**WHAT THIS TASK INVOLVES:**
Please count the lines in the data below that hold the word "transformers", and give only the number.

ENTRIES SUPPLIED Start Marker

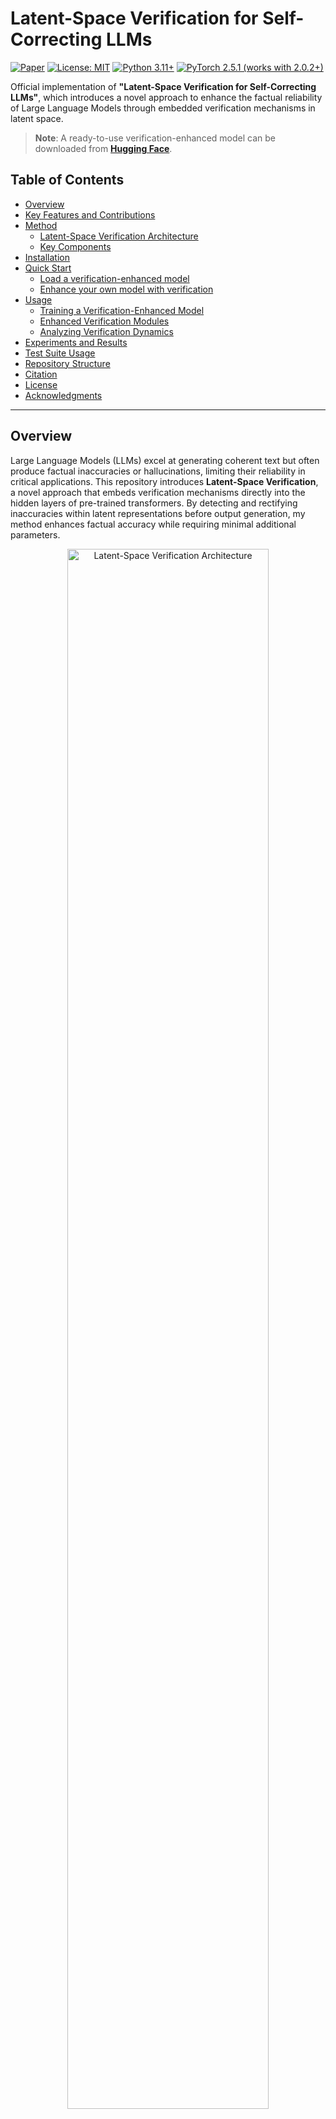 # Latent-Space Verification for Self-Correcting LLMs

[![Paper](https://img.shields.io/badge/Paper-PDF-red)](https://github.com/jacobwarren/Latent-Space-Verification-for-Self-Correcting-LLMs/blob/main/warren2025latent.pdf) 
[![License: MIT](https://img.shields.io/badge/License-MIT-yellow.svg)](https://opensource.org/licenses/MIT)
[![Python 3.11+](https://img.shields.io/badge/python-3.11+-blue.svg)](https://www.python.org/downloads/release/python-31111/)
[![PyTorch 2.5.1 (works with 2.0.2+)](https://img.shields.io/badge/PyTorch-2.5.1-orange.svg)](https://pytorch.org/)

Official implementation of **"Latent-Space Verification for Self-Correcting LLMs"**, which introduces a novel approach to enhance the factual reliability of Large Language Models through embedded verification mechanisms in latent space.

> **Note**: A ready-to-use verification-enhanced model can be downloaded from [**Hugging Face**](https://huggingface.co/jacobpwarren/Qwen2.5-7B-Latent_Verification).

## Table of Contents

- [Overview](#overview)
- [Key Features and Contributions](#key-features-and-contributions)
- [Method](#method)
  - [Latent-Space Verification Architecture](#latent-space-verification-architecture)
  - [Key Components](#key-components)
- [Installation](#installation)
- [Quick Start](#quick-start)
  - [Load a verification-enhanced model](#load-a-verification-enhanced-model)
  - [Enhance your own model with verification](#enhance-your-own-model-with-verification)
- [Usage](#usage)
  - [Training a Verification-Enhanced Model](#training-a-verification-enhanced-model)
  - [Enhanced Verification Modules](#enhanced-verification-modules)
  - [Analyzing Verification Dynamics](#analyzing-verification-dynamics)
- [Experiments and Results](#experiments-and-results)
- [Test Suite Usage](#test-suite-usage)
- [Repository Structure](#repository-structure)
- [Citation](#citation)
- [License](#license)
- [Acknowledgments](#acknowledgments)

---

## Overview

Large Language Models (LLMs) excel at generating coherent text but often produce factual inaccuracies or hallucinations, limiting their reliability in critical applications. This repository introduces **Latent-Space Verification**, a novel approach that embeds verification mechanisms directly into the hidden layers of pre-trained transformers. By detecting and rectifying inaccuracies within latent representations before output generation, my method enhances factual accuracy while requiring minimal additional parameters.

<p align="center">
  <img src="assets/architecture.png" alt="Latent-Space Verification Architecture" width="80%"/>
</p>

---

## Key Features and Contributions

- **Latent-Space Verification**: My mechanism enables models to identify and rectify inaccuracies within their latent representations before generating outputs.
- **Parameter-Efficient Implementation**: Using LoRA-style adapters with only a 0.08% parameter increase (6.3M parameters on a 7.6B model).
- **Significant Performance Gains**: Improves factual accuracy from 55.81% to 65.48% (nearly 10% absolute improvement).
- **Architectural Innovations**:
  - Residual Verification Networks with a mixture-of-experts approach
  - Uncertainty-weighted Bayesian corrections
  - Hierarchical verification across different abstraction levels
- **Extensive Analysis**: Direct evidence of “thinking in latent space” through visualization of hidden state dynamics, attention patterns, and more.

---

## Method

### Latent-Space Verification Architecture

My method introduces verification modules into specific layers of a frozen pre-trained language model. These modules:

1. **Intercept hidden states** at strategic layers of the transformer  
2. **Assess factual consistency** of the internal representations  
3. **Apply confidence-weighted corrections** as needed  
4. **Coordinate cross-layer verification** to ensure global consistency  

### Key Components

- **Bayesian Verification Adapters**: Produce uncertainty-weighted corrections to hidden states  
- **Residual Verification Networks**: Use mixture-of-experts approach with dynamic routing  
- **Hierarchical Verification**: Implements verification at token, phrase, and semantic levels  
- **Cross-Layer Verifier**: Ensures consistency of representations across different layers  

---

## Installation

Tested with **Python 3.11+** and **PyTorch 2.5.1** (but should work with PyTorch 2.0.2+ as well).

```
# Clone this repository
git clone https://github.com/jacobwarren/Latent-Space-Verification-for-Self-Correcting-LLMs.git
cd Latent-Space-Verification-for-Self-Correcting-LLMs

# Create a conda environment with Python 3.11
conda create -n latent-verify python=3.11
conda activate latent-verify

# Install dependencies
pip install -r requirements.txt
```

---

## Quick Start

### Load a verification-enhanced model

```
from latent_verification.latent_verification import load_verification_model
from transformers import AutoTokenizer

# If using the downloaded model from Hugging Face:
# model = load_verification_model("jacobpwarren/Qwen2.5-7B-Latent_Verification")
# tokenizer = AutoTokenizer.from_pretrained("jacobpwarren/Qwen2.5-7B-Latent_Verification")

# Otherwise, load a local verification-enhanced model
model = load_verification_model("path/to/model")
tokenizer = AutoTokenizer.from_pretrained("path/to/model")

# Generate text with verification enabled
prompt = "The capital of France is"
inputs = tokenizer(prompt, return_tensors="pt").to(model.device)
outputs = model.generate(inputs, max_new_tokens=50)
print(tokenizer.decode(outputs[0], skip_special_tokens=True))
```

### Enhance your own model with verification

```
from transformers import AutoModelForCausalLM
from latent_verification.latent_verification import create_verification_model

# Load base model
base_model = AutoModelForCausalLM.from_pretrained("your/model/name")

# Add verification adapters (default: every 3rd layer)
verified_model = create_verification_model(
    base_model=base_model,
    adapter_locations=[2, 5, 8, 11, 14, 17, 20, 23],  # Customize adapter locations
    bottleneck_size=64,
    enable_cross_layer=True
)

# Fine-tune just the verification components
# (Base model parameters remain frozen)
# ... your fine-tuning code here ...

# Save the verification-enhanced model
verified_model.save_pretrained("path/to/save")
```

---

## Usage

### Training a Verification-Enhanced Model

For more advanced training with verification-specific loss functions, you can write a script similar to:

```
from transformers import TrainingArguments, Trainer
from latent_verification.latent_verification import (
    VerificationLoss, create_verification_model
)

# Create model with verification components
model = create_verification_model("your/model/name")

# Create verification-aware trainer
class VerificationTrainer(Trainer):
    def compute_loss(self, model, inputs, return_outputs=False):
        outputs = model(**inputs)
        
        # Use verification metrics for loss calculation
        verification_metrics = getattr(outputs, "verification_metrics", None)
        
        # Combine with regular loss
        loss_fct = VerificationLoss(
            task_loss_fn=lambda o, t: o.loss,
            consistency_weight=0.1,
            confidence_regularization_weight=0.05
        )
        
        loss = loss_fct(outputs, inputs["labels"], verification_metrics)
        return (loss, outputs) if return_outputs else loss

# Training arguments
training_args = TrainingArguments(
    output_dir="./verification_model",
    per_device_train_batch_size=4,
    gradient_accumulation_steps=4,
    learning_rate=1e-5,
    num_train_epochs=3,
)

# Initialize trainer
trainer = VerificationTrainer(
    model=model,
    args=training_args,
    train_dataset=your_dataset,
)

# Train
trainer.train()
```

### Enhanced Verification Modules

For advanced verification capabilities, see `enhanced_verification.py`:

```
from latent_verification.enhanced_verification import (
    create_enhanced_verification_model,
    BayesianVerificationAdapter,
    HierarchicalVerifier,
    ResidualVerificationNetwork
)

# Create a model with Bayesian uncertainty estimation
bayesian_model = create_enhanced_verification_model(
    model_name_or_path="your/model/name",
    verification_type="bayesian"
)

# Create a model with hierarchical verification
hierarchical_model = create_enhanced_verification_model(
    model_name_or_path="your/model/name",
    verification_type="hierarchical"
)

# Create a model with residual verification networks
residual_model = create_enhanced_verification_model(
    model_name_or_path="your/model/name",
    verification_type="residual"
)

# And so forth...
```

### Analyzing Verification Dynamics

The `analysis` folder provides specialized tools to visualize and analyze verification behavior:

```
# Example usage of confidence analysis
from analysis import 5-confidence_analyzer  # or run as a script

# Or from code (hypothetically):
from analysis.confidence_analyzer import ConfidenceAnalyzer

confidence_analyzer = ConfidenceAnalyzer(
    verified_model_path="path/to/verified/model",
    base_model_name="original/model/name",
    output_dir="confidence_analysis"
)
confidence_results = confidence_analyzer.analyze_truth_falsehood_confidence()
```

---

## Experiments and Results

My experiments demonstrate that latent-space verification significantly improves factual accuracy across multiple benchmarks:

### Factual Knowledge Accuracy

- **Base Model**: 55.81%  
- **Verification-Enhanced Model**: 65.48%  
- **Absolute Improvement**: 9.67%

With minimal parameter overhead: only a 0.08% parameter increase (6.3M additional parameters on a 7.6B model).

<p align="center">
  <img src="assets/factual_knowledge_accuracy.png" alt="Factual Knowledge Accuracy" width="60%"/>
</p>

### Evidence of Latent Thinking

My analysis provides direct evidence for the "thinking in latent space" hypothesis:

<p align="center">
  <img src="assets/hidden_state_pca.png" alt="Hidden State PCA Visualization" width="60%"/>
</p>

- Verification layers create systematic transformations in embedding space  
- Vector fields demonstrate directional correction patterns  
- Confidence scores correlate with factual accuracy  
- Token probability analysis shows shifts toward accurate completions  

### Ablation Studies

Key findings from my ablation studies:

- **Cross-layer verification** is critical (37% reduction in improvement when disabled)  
- **Learned confidence** outperforms fixed confidence thresholds by 43%  
- **Layer placement** significantly impacts performance (middle layers contribute most)  
- **Verification depth** affects different error types (early layers catch syntactic errors, late layers address semantic/factual issues)

---

## Test Suite Usage

This repository provides a suite of scripts (numbered `1-` through `8-`) to train, evaluate, and analyze verification-enhanced models, plus an all-in-one `evaluation_suite.py`. Below is a high-level guide. All scripts assume you have installed the required dependencies (see [Installation](#installation)).

1. **Train the model** using the example training script in `examples/training_script.py`:

```
cd examples
python training_script.py \
    --model Qwen/Qwen2.5-1.5B-Instruct \
    --verification_type bayesian \
    --output_dir verification_model \
    --batch_size 1 \
    --gradient_accumulation_steps 16 \
    --epochs 1 \
    --max_samples 49664
```

   - Wraps your chosen model with verification adapters.
   - Applies custom verification-based loss terms.
   - Trains only the new verification components (base model is frozen).

2. **Save the trained model** (e.g. in `verification_model/model`).  

3. **Run analysis scripts** in the `analysis` directory. Typically:

```
cd ../analysis

# 1) Evaluate verification performance
python 1-verification_evaluation.py

# 2) Create parameter-matched baselines
python 2-create_parameter_matched_baselines.py \
    --model_name Qwen/Qwen2.5-7B-Instruct \
    --verification_model ../verification_model/model \
    --adapter_output ./adapter_baseline \
    --lora_output ./lora_baseline \
    --mlp_output ./mlp_baseline \
    --device cuda

# 3) Generate ablation models
python 3-generate_ablation_models.py \
    --model_path ../verification_model/model \
    --output_dir ./ablation_models \
    --tokenizer_path Qwen/Qwen2.5-7B-Instruct

# 4) Generate benchmark data
python 4-generate_benchmark_data.py \
    --categories all \
    --samples 200 \
    --output_dir ./verification_benchmarks

# 5) Run confidence analysis
python 5-confidence_analyzer.py \
    --verified_model ../verification_model/model \
    --base_model Qwen/Qwen2.5-7B-Instruct \
    --output_dir ./confidence_analysis \
    --device cuda \
    --run_all

# 6) Analyze "latent thinking"
python 6-latent_thinking_analyzer.py \
    --base_model Qwen/Qwen2.5-7B-Instruct \
    --verified_model ../verification_model/model \
    --output_dir ./latent_thinking_analysis \
    --all

# 7) Analyze embedding dynamics
python 7-embedding_dynamics_analyzer.py \
    --verified_model ../verification_model/model \
    --base_model Qwen/Qwen2.5-7B-Instruct \
    --output_dir ./embedding_dynamics \
    --device cuda \
    --high_quality \
    --run_all

# 8) Perform hidden-state verification checks
python 8-hidden_state_verification.py
```

---

## Repository Structure

```
latent-space/
├── analysis/
│   ├── __init__.py
│   ├── 1-verification_evaluation.py
│   ├── 2-create_parameter_matched_baselines.py
│   ├── 3-generate_ablation_models.py
│   ├── 4-generate_benchmark_data.py
│   ├── 5-confidence_analyzer.py
│   ├── 6-latent_thinking_analyzer.py
│   ├── 7-embedding_dynamics_analyzer.py
│   ├── 8-hidden_state_verification.py
│   ├── evaluation_suite.py
│   └── verification_benchmarks/ # benchmark datasets for local use
├── examples/
│   ├── __init__.py
│   └── training_script.py
├── latent_verification/
│   ├── __init__.py
│   ├── detect_qwen_layers.py
│   ├── enhanced_verification.py
│   └── latent_verification.py
├── requirements.txt
└── README.md
```

---

## Citation

If you use this work in your research, please cite my GitHub repository:

### BibTeX

```
@misc{warren2025latent,
  title={Latent-Space Verification for Self-Correcting LLMs},
  author={Warren, Jacob},
  year={2025},
  publisher={GitHub},
  journal={GitHub repository},
  howpublished={\url{https://github.com/jacobwarren/Latent-Space-Verification-for-Self-Correcting-LLMs}}
}
```

### APA

Warren, J. (2025). *Latent-Space Verification for Self-Correcting LLMs* [Computer software]. GitHub. https://github.com/jacobwarren/Latent-Space-Verification-for-Self-Correcting-LLMs

### MLA

Warren, Jacob. "Latent-Space Verification for Self-Correcting LLMs." GitHub, 2025, github.com/jacobwarren/Latent-Space-Verification-for-Self-Correcting-LLMs.

### IEEE

J. Warren, "Latent-Space Verification for Self-Correcting LLMs," GitHub, 2025. [Online]. Available: https://github.com/jacobwarren/Latent-Space-Verification-for-Self-Correcting-LLMs

---

## License

This project is licensed under the MIT License - see the [LICENSE](LICENSE) file for details.

---

## Acknowledgments

- This research was conducted independently.  
- I thank the HuggingFace team for their transformer implementations.  
- Experiments were conducted using Qwen 2.5 models at both 1.5B and 7B parameter scales.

ENTRIES SUPPLIED End Marker

**REPLY:**
4